What you are asked to do:
Could you repeat the records shown below exactly as written?

(Stored dataset items)
● ● ● ● ● ● ●
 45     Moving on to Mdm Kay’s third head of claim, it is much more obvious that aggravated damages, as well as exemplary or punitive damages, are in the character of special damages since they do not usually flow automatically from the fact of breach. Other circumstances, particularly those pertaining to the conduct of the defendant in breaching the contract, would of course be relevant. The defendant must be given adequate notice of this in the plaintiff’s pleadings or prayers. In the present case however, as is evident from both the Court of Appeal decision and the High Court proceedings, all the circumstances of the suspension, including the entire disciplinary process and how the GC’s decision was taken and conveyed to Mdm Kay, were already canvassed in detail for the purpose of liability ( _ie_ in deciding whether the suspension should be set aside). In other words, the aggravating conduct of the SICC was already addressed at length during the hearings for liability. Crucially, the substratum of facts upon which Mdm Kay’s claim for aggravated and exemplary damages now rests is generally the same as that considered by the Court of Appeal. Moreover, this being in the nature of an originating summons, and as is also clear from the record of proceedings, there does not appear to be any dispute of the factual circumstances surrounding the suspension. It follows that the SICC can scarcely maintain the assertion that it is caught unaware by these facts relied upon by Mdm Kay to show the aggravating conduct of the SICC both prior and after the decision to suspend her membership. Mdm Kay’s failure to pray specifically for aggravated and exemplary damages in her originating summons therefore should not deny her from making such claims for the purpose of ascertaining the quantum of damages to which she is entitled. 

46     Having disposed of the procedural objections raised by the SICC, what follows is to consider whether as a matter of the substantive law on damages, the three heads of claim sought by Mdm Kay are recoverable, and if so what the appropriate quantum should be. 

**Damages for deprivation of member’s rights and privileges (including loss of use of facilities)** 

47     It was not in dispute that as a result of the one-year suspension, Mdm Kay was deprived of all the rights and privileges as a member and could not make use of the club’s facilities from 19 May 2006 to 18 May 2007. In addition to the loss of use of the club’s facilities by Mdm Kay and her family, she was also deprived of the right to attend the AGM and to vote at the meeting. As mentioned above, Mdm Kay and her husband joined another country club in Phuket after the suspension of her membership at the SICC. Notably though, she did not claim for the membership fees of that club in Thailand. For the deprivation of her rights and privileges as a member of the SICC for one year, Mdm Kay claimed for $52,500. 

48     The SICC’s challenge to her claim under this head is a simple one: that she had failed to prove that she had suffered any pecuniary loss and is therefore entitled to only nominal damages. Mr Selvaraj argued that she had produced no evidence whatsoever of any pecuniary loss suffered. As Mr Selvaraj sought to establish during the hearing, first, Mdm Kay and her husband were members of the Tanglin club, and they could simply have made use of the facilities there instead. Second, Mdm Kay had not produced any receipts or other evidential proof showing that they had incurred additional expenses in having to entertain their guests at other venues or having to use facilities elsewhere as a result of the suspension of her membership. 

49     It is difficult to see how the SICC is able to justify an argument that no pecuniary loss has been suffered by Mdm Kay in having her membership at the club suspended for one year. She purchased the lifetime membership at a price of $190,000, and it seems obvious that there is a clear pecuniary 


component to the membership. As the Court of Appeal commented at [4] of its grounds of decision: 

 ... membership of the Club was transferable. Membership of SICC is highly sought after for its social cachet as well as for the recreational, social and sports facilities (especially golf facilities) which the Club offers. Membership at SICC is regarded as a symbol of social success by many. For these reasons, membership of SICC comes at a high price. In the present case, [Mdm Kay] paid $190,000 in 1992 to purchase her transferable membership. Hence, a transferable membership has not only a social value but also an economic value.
● ● ● ● ● ● ●
Response box:
 45     Moving on to Mdm Kay’s third head of claim, it is much more obvious that aggravated damages, as well as exemplary or punitive damages, are in the character of special damages since they do not usually flow automatically from the fact of breach. Other circumstances, particularly those pertaining to the conduct of the defendant in breaching the contract, would of course be relevant. The defendant must be given adequate notice of this in the plaintiff’s pleadings or prayers. In the present case however, as is evident from both the Court of Appeal decision and the High Court proceedings, all the circumstances of the suspension, including the entire disciplinary process and how the GC’s decision was taken and conveyed to Mdm Kay, were already canvassed in detail for the purpose of liability ( _ie_ in deciding whether the suspension should be set aside). In other words, the aggravating conduct of the SICC was already addressed at length during the hearings for liability. Crucially, the substratum of facts upon which Mdm Kay’s claim for aggravated and exemplary damages now rests is generally the same as that considered by the Court of Appeal. Moreover, this being in the nature of an originating summons, and as is also clear from the record of proceedings, there does not appear to be any dispute of the factual circumstances surrounding the suspension. It follows that the SICC can scarcely maintain the assertion that it is caught unaware by these facts relied upon by Mdm Kay to show the aggravating conduct of the SICC both prior and after the decision to suspend her membership. Mdm Kay’s failure to pray specifically for aggravated and exemplary damages in her originating summons therefore should not deny her from making such claims for the purpose of ascertaining the quantum of damages to which she is entitled. 

46     Having disposed of the procedural objections raised by the SICC, what follows is to consider whether as a matter of the substantive law on damages, the three heads of claim sought by Mdm Kay are recoverable, and if so what the appropriate quantum should be. 

**Damages for deprivation of member’s rights and privileges (including loss of use of facilities)** 

47     It was not in dispute that as a result of the one-year suspension, Mdm Kay was deprived of all the rights and privileges as a member and could not make use of the club’s facilities from 19 May 2006 to 18 May 2007. In addition to the loss of use of the club’s facilities by Mdm Kay and her family, she was also deprived of the right to attend the AGM and to vote at the meeting. As mentioned above, Mdm Kay and her husband joined another country club in Phuket after the suspension of her membership at the SICC. Notably though, she did not claim for the membership fees of that club in Thailand. For the deprivation of her rights and privileges as a member of the SICC for one year, Mdm Kay claimed for $52,500. 

48     The SICC’s challenge to her claim under this head is a simple one: that she had failed to prove that she had suffered any pecuniary loss and is therefore entitled to only nominal damages. Mr Selvaraj argued that she had produced no evidence whatsoever of any pecuniary loss suffered. As Mr Selvaraj sought to establish during the hearing, first, Mdm Kay and her husband were members of the Tanglin club, and they could simply have made use of the facilities there instead. Second, Mdm Kay had not produced any receipts or other evidential proof showing that they had incurred additional expenses in having to entertain their guests at other venues or having to use facilities elsewhere as a result of the suspension of her membership. 

49     It is difficult to see how the SICC is able to justify an argument that no pecuniary loss has been suffered by Mdm Kay in having her membership at the club suspended for one year. She purchased the lifetime membership at a price of $190,000, and it seems obvious that there is a clear pecuniary 


component to the membership. As the Court of Appeal commented at [4] of its grounds of decision: 

 ... membership of the Club was transferable. Membership of SICC is highly sought after for its social cachet as well as for the recreational, social and sports facilities (especially golf facilities) which the Club offers. Membership at SICC is regarded as a symbol of social success by many. For these reasons, membership of SICC comes at a high price. In the present case, [Mdm Kay] paid $190,000 in 1992 to purchase her transferable membership. Hence, a transferable membership has not only a social value but also an economic value.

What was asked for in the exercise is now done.